J’arrive comme ça, près de la bâtisse… Je cogne d’abord à la porte et puis contre la persienne… Personne n’a l’air de me gaffer… Je recommence… Je fais demi-tour par les écuries… Je rentre franchement dans la cour… Je cogne et je recogne ! Je hurle… Ils bougent toujours pas !… Et je sens pourtant qu’y avait du monde !… Leur cheminée fume !… Je secoue violemment la lourde… Je tape, je carillonne les carreaux… Je vais tout déglinguer les volets si ils s’amènent pas… Y a une gueule quand même qui débusque !… C’est son gars à la mère Jeanne !… C’est l’Arton du premier lit… Il risque pas lerche… Il montre juste un peu son blaze… J’explique ce que je voudrais… Un coup de main pour le transport… Ah ! ça la brûle immédiatement d’entendre émettre des mots pareils… c’est elle qui s’oppose… qui s’anime du coup !… Elle veut pas qu’on parle d’y toucher !… Elle l’empêche même de me répondre son petit gars foireux… Elle veut pas du tout qu’il sorte !… Il va rester là, bon sang ! À côté de sa mère !… Si je peux pas l’enlever de la chaussée… J’ai qu’à chercher les gendarmes !… « Ils sont faits pour ça, eux autres !… » Pour rien au monde les Arton de la ferme qu’ils s’en mêleraient… Ils ont rien vu !… Rien entendu !… Ils savent même pas de quoi il s’agit !…

La mère des Pereires là-haut, montée sur le rebord du talus, elle m’observait parlementer !… Elle poussait des clameurs atroces… Elle faisait un raffut dégueulasse… C’était bien dans sa nature… Tout de suite après le premier émoi elle était plus tenable !… Je leur montrai de loin, à ces deux sauvages, la pauvre femme en désespoir !…

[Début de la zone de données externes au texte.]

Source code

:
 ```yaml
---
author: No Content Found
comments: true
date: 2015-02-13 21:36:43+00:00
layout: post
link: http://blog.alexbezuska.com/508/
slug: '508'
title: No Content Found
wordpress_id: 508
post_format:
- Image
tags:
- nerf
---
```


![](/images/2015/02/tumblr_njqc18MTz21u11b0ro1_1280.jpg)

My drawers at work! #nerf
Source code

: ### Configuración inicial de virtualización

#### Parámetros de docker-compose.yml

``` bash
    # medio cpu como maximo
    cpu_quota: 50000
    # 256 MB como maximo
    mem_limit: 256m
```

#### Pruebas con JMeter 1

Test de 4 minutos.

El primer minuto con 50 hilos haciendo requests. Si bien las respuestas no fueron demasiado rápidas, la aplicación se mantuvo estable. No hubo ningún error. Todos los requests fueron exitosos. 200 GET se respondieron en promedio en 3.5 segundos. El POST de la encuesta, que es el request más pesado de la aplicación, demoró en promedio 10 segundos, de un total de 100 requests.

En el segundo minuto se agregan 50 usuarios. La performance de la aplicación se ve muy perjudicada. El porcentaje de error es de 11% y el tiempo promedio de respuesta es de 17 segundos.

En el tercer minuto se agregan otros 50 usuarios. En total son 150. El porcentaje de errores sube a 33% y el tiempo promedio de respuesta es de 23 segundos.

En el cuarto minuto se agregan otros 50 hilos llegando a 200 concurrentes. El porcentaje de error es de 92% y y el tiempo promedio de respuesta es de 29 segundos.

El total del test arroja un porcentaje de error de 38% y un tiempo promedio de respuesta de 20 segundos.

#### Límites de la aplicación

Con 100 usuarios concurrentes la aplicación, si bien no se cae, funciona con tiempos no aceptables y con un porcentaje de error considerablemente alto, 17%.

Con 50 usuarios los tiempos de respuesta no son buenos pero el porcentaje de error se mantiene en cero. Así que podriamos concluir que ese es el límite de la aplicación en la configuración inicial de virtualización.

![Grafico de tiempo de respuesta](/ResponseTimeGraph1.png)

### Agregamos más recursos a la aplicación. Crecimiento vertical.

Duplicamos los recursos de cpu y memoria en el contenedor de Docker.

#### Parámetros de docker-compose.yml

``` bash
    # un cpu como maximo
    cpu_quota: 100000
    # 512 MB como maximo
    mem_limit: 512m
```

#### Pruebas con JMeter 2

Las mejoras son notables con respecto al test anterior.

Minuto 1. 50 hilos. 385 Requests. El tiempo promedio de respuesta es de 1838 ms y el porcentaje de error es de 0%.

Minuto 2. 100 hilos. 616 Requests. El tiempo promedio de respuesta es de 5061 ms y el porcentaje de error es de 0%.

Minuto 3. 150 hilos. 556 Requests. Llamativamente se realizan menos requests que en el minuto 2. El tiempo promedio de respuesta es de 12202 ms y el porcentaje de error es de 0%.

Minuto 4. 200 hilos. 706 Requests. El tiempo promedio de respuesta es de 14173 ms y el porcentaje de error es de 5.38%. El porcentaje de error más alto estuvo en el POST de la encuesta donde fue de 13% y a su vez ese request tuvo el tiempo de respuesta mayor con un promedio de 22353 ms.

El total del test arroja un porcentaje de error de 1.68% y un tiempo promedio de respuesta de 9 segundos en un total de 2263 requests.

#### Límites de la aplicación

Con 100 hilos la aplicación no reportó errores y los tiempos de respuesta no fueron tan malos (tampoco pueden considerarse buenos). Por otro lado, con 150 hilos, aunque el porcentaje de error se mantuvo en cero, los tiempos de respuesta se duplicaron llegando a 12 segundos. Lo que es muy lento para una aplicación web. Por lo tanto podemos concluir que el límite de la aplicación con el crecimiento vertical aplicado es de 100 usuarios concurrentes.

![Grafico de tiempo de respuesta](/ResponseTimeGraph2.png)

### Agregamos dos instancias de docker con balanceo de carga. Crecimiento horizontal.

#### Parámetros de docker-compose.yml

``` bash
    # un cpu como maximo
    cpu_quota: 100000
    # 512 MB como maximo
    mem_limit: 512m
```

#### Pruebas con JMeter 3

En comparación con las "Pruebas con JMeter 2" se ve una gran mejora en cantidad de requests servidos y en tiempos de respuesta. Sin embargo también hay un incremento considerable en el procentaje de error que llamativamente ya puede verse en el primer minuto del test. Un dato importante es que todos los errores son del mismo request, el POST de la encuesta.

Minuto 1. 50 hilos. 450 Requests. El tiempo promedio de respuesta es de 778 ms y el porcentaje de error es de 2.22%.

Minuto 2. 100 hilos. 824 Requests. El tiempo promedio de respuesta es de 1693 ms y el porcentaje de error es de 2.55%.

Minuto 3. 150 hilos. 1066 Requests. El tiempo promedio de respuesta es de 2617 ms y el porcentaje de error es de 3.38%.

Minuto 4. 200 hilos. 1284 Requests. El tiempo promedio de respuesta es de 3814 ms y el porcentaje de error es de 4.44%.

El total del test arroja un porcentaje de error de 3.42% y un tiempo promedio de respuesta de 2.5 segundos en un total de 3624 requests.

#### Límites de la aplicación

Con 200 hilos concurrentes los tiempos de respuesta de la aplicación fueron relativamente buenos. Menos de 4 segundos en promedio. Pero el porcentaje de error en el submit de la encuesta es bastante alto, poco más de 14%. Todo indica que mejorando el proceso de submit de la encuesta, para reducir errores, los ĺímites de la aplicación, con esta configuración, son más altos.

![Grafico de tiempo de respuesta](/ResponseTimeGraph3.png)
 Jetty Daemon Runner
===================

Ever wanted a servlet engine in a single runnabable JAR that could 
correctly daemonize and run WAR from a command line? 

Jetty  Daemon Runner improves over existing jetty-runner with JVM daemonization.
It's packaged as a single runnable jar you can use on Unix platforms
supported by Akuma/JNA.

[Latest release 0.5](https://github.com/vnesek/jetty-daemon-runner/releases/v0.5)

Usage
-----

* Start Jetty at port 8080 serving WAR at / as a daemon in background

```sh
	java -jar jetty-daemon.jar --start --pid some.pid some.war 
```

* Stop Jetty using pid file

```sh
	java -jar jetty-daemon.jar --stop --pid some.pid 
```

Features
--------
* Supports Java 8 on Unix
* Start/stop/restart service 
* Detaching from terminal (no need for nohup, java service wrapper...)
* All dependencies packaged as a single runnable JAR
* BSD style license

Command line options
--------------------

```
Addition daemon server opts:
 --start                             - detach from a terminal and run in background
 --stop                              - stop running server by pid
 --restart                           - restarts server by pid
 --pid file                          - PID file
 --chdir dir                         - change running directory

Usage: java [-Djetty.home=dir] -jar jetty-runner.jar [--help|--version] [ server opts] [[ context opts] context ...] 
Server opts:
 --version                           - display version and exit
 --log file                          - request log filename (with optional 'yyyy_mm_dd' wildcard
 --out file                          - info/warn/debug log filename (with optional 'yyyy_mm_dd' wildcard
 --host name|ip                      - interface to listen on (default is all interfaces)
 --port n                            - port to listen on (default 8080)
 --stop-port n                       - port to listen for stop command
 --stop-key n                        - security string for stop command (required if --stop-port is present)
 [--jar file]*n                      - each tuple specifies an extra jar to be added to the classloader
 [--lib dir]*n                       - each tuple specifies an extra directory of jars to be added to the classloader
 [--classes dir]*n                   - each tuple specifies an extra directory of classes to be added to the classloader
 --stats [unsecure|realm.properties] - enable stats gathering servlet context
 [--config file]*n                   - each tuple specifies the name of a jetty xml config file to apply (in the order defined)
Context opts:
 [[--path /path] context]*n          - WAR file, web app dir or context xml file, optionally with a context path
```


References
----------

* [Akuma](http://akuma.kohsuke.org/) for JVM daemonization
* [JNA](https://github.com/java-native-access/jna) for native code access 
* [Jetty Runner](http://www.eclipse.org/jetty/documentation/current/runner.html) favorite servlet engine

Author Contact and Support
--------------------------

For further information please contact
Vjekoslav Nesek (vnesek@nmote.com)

« Vous entendez !… Vous entendez pas ?… L’horrible douleur ?… On peut quand même pas lui laisser son mari comme ça dans la boue !… De quoi que vous craignez ?… C’est pas un chien nom de Dieu !… Il a pas la rage !… C’est pas un veau !… Il a pas les aphtes !… Il s’est tué et puis voilà !… C’était un homme sain… Il a pas la morve !… Faudrait au moins qu’on l’abrite un petit moment dans le hangar !… Le temps que les autres ils arrivent !… Avant qu’il passe des voitures… Elles vont lui monter sur le corps ! » Ils démordaient pas les cacas !… Ils se butaient même de plus en plus à mesure que j’insistais… « Mais non ! Mais non !… » qu’ils s’insurgeaient ! Certainement qu’ils le prendraient pas !… Jamais chez eux !… Ça jamais absolument… Ils ont même pas voulu m’ouvrir… Ils me disaient de barrer ailleurs… Ils commençaient à bien me faire chier… J’y ai dit alors à cette fausse tripe… :

« Bon ! Bon ! Ça va ! Madame ! Je vous ai compris !… Vous en voulez pas ? C’est votre dernier mot ? Positif ? Très bien ! Bon ! Très bien !… Ça sera pour vos fesses ! Et voilà ! C’est moi alors qui vais rester ! Mais oui ! Comme ça !… Je resterai là pendant huit jours ! Je resterai pendant un mois ! Je resterai là tout le temps qu’il faudra !… Je vais gueuler jusqu’à ce qu’ils arrivent !… Je gueulerai à tout le monde que c’est vous !… Que vous avez tout machiné !… » Ah ! du coup ils faisaient mauvais… Ah ! quelle pétoche, bordel de Dieu !… Ah ! la trouille qui leur a passé !… Et que je continuais mon pétard !… Ah ! mais je me serais pas dégonflé !… Je serais tombé en épilepsie rien que pour mieux les posséder !… tellement qu’ils me caillaient ces ordures !… Ils savaient plus comment me reprendre… La vieille, de loin du remblai, elle me criait elle de plus en plus… Elle voulait que je me dépêche… « Ferdinand ! Dis donc Ferdinand !… Apporte de l’eau chaude !… Apporte un sac ! une serpillière !… » La seule chose qu’ils ont voulue, les deux saligauds… à la fin des fins… à force de baratiner et pour que je lâche un peu leur persienne… ce fut de me passer leur brouette et à condition absolue que je la ramènerais le jour même… tout à fait rincée, nettoyée !… récurée à l’eau de Javel !… Ils ont insisté, spécifié… Ils ont répété vingt fois !… Je suis donc remonté toute la côte avec l’ustensile… Il a fallu que je redescende pour redemander une truelle… pour qu’on décolle quand même l’oreille… qu’on casse les grumeaux… On y est parvenu tout doucement… Mais le sang alors a regiclé… recoulé en grande abondance… Son gilet de flanelle c’était plus qu’une grosse gélatine, une bouillie dans sa redingote… tout le gris est devenu tout rouge… Mais ce qui fut le plus terrible, ce fut pour dégager le fusil… Le canon comme ça, il tenait si dur dans l’énorme bouchon de barbaque avec la cervelle… c’était comme coincé, pris à bloc, à travers la bouche et le crâne !… qu’on a dû s’y mettre tous les deux… Elle retenait la tête d’un côté, moi je tirais de l’autre par la crosse… quand la cervelle a lâché ça a rejuté encore plus fort… ça dégoulinait à travers… ça fumait aussi… c’était encore chaud… y a eu un flot de sang par le cou… Il s’était empalé raide… Il était retombé sur ses genoux… Il s’était écroulé comme ça… le canon dans le fond de la bouche… Il s’était crevé toute la tête…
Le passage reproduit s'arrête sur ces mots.